> _WHAT YOU ARE ASKED TO DO_:
From the records that follow, return exactly the lines beginning at the one that contains "environment that your" and ending at the one that contains "Select Output Location", pictures left out.

Document images with source code:
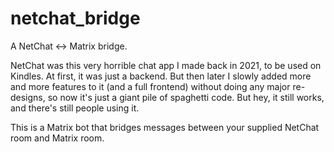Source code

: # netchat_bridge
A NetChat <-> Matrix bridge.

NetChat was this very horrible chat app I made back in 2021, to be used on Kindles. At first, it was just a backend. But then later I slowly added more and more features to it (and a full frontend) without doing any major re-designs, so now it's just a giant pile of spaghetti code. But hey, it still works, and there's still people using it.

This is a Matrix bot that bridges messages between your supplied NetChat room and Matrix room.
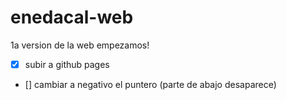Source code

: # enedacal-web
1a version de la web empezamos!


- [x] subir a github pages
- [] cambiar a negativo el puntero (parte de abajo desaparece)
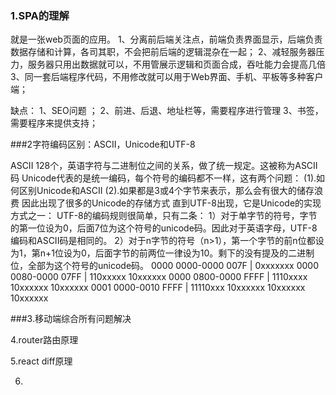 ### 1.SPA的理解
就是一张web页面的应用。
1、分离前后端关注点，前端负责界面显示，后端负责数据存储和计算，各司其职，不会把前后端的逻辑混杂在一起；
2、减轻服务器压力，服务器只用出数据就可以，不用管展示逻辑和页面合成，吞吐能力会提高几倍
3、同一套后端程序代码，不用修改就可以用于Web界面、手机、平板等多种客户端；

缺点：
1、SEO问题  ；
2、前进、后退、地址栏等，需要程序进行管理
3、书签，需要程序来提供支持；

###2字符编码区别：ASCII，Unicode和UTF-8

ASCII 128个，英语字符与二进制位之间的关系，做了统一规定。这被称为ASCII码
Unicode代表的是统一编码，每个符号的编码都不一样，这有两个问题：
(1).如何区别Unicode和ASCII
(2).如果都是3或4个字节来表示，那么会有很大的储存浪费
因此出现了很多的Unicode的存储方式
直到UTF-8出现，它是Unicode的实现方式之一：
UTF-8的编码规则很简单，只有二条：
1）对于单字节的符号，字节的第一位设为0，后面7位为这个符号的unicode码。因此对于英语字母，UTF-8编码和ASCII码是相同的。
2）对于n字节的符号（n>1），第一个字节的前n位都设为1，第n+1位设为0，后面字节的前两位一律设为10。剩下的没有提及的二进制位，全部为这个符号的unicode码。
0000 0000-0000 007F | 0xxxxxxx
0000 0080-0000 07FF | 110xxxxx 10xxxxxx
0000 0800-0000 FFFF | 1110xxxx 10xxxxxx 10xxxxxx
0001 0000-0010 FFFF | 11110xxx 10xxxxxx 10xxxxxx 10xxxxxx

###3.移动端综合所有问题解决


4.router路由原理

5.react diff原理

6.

...

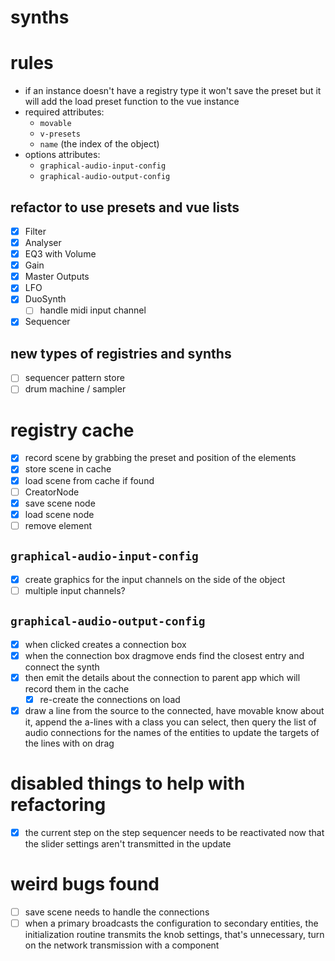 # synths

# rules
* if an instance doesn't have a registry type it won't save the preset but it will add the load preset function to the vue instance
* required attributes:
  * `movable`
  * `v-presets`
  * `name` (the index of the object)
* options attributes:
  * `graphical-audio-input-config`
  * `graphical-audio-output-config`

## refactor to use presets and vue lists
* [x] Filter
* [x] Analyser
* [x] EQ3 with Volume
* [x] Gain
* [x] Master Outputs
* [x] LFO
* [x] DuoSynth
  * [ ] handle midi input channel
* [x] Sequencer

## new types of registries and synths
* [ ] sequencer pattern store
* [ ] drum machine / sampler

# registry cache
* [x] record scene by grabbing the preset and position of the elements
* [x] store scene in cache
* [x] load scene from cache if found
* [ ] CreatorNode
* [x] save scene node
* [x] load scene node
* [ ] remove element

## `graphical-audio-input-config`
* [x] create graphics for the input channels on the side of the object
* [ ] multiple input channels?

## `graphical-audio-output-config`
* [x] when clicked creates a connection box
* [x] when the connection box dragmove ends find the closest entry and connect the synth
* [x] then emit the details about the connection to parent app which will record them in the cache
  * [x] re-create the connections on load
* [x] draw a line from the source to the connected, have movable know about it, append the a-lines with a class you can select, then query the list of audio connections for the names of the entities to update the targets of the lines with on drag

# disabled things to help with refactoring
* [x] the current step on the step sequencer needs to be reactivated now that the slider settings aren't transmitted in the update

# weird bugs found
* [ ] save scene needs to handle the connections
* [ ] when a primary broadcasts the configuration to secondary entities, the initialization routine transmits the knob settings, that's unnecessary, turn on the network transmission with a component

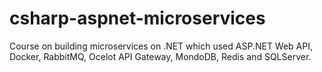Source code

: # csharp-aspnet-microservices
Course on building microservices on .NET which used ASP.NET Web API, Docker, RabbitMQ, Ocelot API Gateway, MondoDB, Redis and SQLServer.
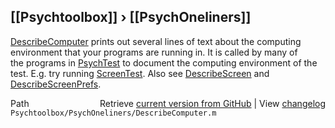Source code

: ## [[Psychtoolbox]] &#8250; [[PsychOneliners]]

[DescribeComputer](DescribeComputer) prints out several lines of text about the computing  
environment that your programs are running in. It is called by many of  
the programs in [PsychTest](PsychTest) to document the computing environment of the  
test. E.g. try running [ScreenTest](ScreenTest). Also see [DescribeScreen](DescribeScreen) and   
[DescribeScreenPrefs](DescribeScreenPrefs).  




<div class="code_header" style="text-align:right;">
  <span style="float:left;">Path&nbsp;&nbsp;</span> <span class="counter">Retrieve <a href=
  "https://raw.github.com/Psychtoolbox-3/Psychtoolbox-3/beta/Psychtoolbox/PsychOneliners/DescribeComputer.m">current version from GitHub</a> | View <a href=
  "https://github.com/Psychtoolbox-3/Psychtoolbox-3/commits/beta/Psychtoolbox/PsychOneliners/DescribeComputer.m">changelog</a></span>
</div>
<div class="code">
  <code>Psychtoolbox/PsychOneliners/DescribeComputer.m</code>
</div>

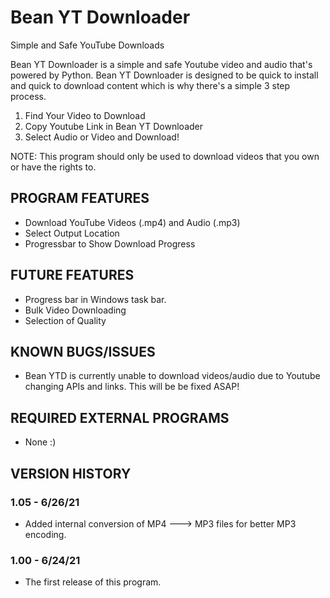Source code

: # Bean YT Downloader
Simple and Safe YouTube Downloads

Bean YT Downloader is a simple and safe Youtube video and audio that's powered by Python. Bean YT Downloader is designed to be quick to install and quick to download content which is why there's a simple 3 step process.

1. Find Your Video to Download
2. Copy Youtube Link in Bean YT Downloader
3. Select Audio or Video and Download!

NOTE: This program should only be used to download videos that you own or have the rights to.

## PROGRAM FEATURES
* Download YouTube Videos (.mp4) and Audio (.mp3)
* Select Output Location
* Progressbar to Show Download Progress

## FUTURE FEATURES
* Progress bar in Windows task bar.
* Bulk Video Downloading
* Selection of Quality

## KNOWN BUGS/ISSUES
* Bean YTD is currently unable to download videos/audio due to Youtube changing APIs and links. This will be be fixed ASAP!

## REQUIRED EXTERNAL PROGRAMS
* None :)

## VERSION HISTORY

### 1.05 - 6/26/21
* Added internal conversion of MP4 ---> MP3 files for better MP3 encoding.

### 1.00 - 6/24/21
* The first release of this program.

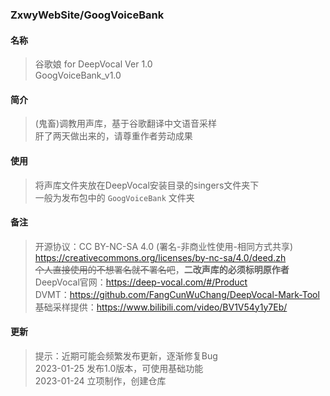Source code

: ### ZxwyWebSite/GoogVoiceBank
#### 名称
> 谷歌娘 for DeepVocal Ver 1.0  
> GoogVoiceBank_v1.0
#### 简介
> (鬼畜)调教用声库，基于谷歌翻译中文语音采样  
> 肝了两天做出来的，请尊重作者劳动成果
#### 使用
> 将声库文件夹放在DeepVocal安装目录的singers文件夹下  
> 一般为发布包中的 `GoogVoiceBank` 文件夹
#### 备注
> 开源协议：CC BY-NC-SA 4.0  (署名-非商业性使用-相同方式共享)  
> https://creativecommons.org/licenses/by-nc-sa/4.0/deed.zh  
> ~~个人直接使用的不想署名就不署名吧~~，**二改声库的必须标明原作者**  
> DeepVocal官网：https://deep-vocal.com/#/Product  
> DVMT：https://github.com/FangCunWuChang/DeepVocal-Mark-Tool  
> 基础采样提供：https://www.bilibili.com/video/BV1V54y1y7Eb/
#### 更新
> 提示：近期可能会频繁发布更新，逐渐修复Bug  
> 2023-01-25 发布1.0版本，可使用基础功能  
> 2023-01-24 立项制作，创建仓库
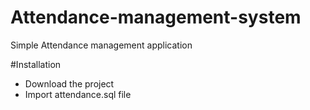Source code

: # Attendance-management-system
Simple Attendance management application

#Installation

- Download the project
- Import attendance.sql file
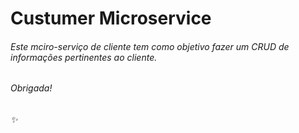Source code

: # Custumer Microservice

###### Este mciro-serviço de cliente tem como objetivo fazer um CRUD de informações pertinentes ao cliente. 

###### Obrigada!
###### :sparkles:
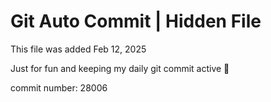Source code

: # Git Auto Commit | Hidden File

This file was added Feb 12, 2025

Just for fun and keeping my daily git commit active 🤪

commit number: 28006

> _ANSWER BOX_:
environment that your programs are running in. It is called by many of  
the programs in [PsychTest](PsychTest) to document the computing environment of the  
test. E.g. try running [ScreenTest](ScreenTest). Also see [DescribeScreen](DescribeScreen) and   
[DescribeScreenPrefs](DescribeScreenPrefs).  




<div class="code_header" style="text-align:right;">
  <span style="float:left;">Path&nbsp;&nbsp;</span> <span class="counter">Retrieve <a href=
  "https://raw.github.com/Psychtoolbox-3/Psychtoolbox-3/beta/Psychtoolbox/PsychOneliners/DescribeComputer.m">current version from GitHub</a> | View <a href=
  "https://github.com/Psychtoolbox-3/Psychtoolbox-3/commits/beta/Psychtoolbox/PsychOneliners/DescribeComputer.m">changelog</a></span>
</div>
<div class="code">
  <code>Psychtoolbox/PsychOneliners/DescribeComputer.m</code>
</div>

Source code

: # Bean YT Downloader
Simple and Safe YouTube Downloads

Bean YT Downloader is a simple and safe Youtube video and audio that's powered by Python. Bean YT Downloader is designed to be quick to install and quick to download content which is why there's a simple 3 step process.

1. Find Your Video to Download
2. Copy Youtube Link in Bean YT Downloader
3. Select Audio or Video and Download!

NOTE: This program should only be used to download videos that you own or have the rights to.

## PROGRAM FEATURES
* Download YouTube Videos (.mp4) and Audio (.mp3)
* Select Output Location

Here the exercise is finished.